Reproduce exactly the lines below, from the first one through the line containing "3. npm start", and omit any pictures.

___ Provided material ___

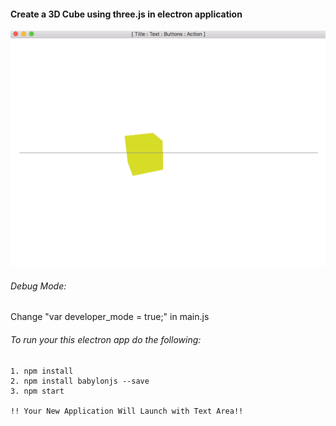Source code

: #### Create a 3D Cube using three.js in electron application

![alt text](demo.png)

###### Debug Mode:

Change "var developer_mode = true;" in main.js

###### To run your this electron app do the following:

	1. npm install
	2. npm install babylonjs --save
	3. npm start

	!! Your New Application Will Launch with Text Area!!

___

→ **Task response**:
Source code

: #### Create a 3D Cube using three.js in electron application

![alt text](demo.png)

###### Debug Mode:

Change "var developer_mode = true;" in main.js

###### To run your this electron app do the following:

	1. npm install
	2. npm install babylonjs --save
	3. npm start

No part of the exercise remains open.